The least controversial is the excerpt from cannabis plants known as CBD (or cannabidiol) because this component of marijuana has little (if any) intoxicating properties. Marijuana itself has more than 100 active ingredients. THC (tetrahydrocannabinol) is a chemical that induces a euphoric state that occurs along with the consumption of marijuana. CBD-dominant strains have little or only a trace amount of THC, so that patients do not show any or minimal change in behavior.

However, patients agree on many benefitsfrom CBD, from relieving insomnia, anxiety, spasticide, and pain, to treating potentially life-threatening conditions such as epilepsy. One form of childhood epilepsy called Dravets Syndrome is almost incurable, but dramatically responds to CBD - the dominant strain of marijuana called the Sharlot network.

Use of medical marijuana

The most common use of medical cannabis in the United States is pain relief. Whilemarijuana is not strong enough for post-surgical pain or bone fractures, it is quite effective for relieving chronic pain. It is also clearly safer than opiates (it is not possible to overdose and is much less addictive) and can be replaced by an NSAID such as Advil or Aleve if it cannot be used for example by sledvinama or ulcers.

Marijuana improves multiple sclerosis and nerve pain in general.

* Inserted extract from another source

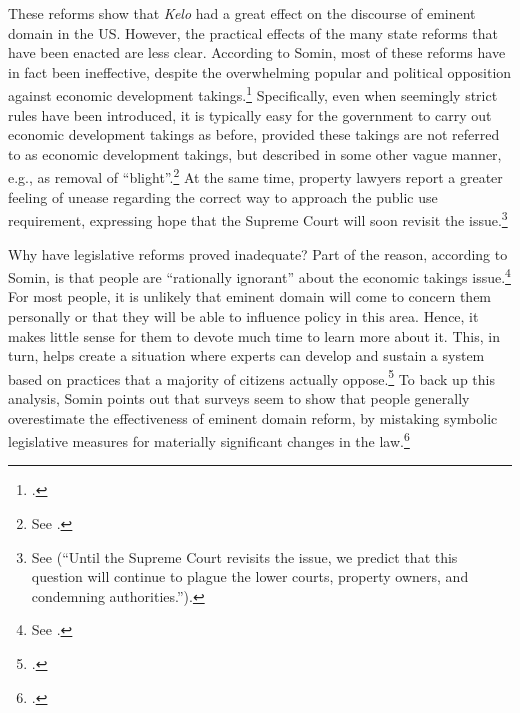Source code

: 
These reforms show that {\it Kelo} had a great effect on the discourse of eminent domain in the US. However, the practical effects of the many state reforms that have been enacted are less clear. According to Somin, most of these reforms have in fact been ineffective, despite the overwhelming popular and political opposition against economic development takings.\footcite[2170-2171]{somin09} Specifically, even when seemingly strict rules have been introduced, it is typically easy for the government to carry out economic development takings as before, provided these takings are not referred to as economic development takings, but described in some other vague manner, e.g., as removal of ``blight''.\footnote{See \cite[2170-2171]{somin09}.} At the same time, property lawyers report a greater feeling of unease regarding the correct way to approach the public use requirement, expressing hope that the Supreme Court will soon revisit the issue.\footnote{See \cite{murakami13} (``Until the Supreme Court revisits the issue, we predict that this question will continue to plague the lower courts, property owners, and condemning authorities.'').} 

Why have legislative reforms proved inadequate? Part of the reason, according to Somin, is that people are ``rationally ignorant'' about the economic takings issue.\footnote{See \cite[2170]{somin09}.} For most people, it is unlikely that eminent domain will come to concern them personally or that they will be able to influence policy in this area. Hence, it makes little sense for them to devote much time to learn more about it. This, in turn, helps create a situation where experts can develop and sustain a system based on practices that a majority of citizens actually oppose.\footcite[2163-2171]{somin09} To back up this analysis, Somin points out that surveys seem to show that people generally overestimate the effectiveness of eminent domain reform, by mistaking symbolic legislative measures for materially significant changes in the law.\footcite[2155-2157]{somin09}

This is an area where there are several other options, and those such as Neurotin, Lyrica or opiates are highly sedative. Patients claim that marijuana allows them to continue their previous activities without feeling totally out or tired.

Marijuana is also able to relieve tremor in Parkinson's disease. Relatively successful use is also in fibromyalgia, endometriosis, interstitial cystitis and most other conditions where chronic pain is a common symptom.

Cannabis can be used to control nausea and weight loss and to treat glaucoma. A very promising area of research is its use for PTSD by veterans returning from combat zones. Many veterans and their therapists report drastic improvements and have stirred up discussions about further studies and the release of government restrictions for these studies.

Medical marijuana is also helpful in treating patients with HIV pain syndrome, as well as irritable bowel syndrome and Crohn's disease.

None of the above is intended to be an inclusive list, the purpose being to provide a brief overview of the types of pain for which medical marijuana can provide relief. As with all medicines, effectiveness and caution should be critically assessed

Talk to your doctor

Many patients find themselves in a situation where they want toLearn more about medical marijuana, but feel embarrassed to talk to your doctor about it. This is partly because the medical community as a whole rejects marijuana as an alternative. Doctors are now holding together and trying to get ahead of their patients. Other patients are already taking medical marijuana, but they do not know how to tell their doctor because of concerns that they would be criticized or even blackmailed.

My advice for the patient is to becompletely open and honest to your doctor. Say that you consider the discussion on this topic as part of your care and that you expect them to be informed about it and that they will be at least able to direct you towards the information you need.

My advice to the doctor. I often hear complaints from other doctors notThere is sufficient evidence to support the use of medical marijuana, but there is even less scientific evidence to allow us to keep our heads in the sand.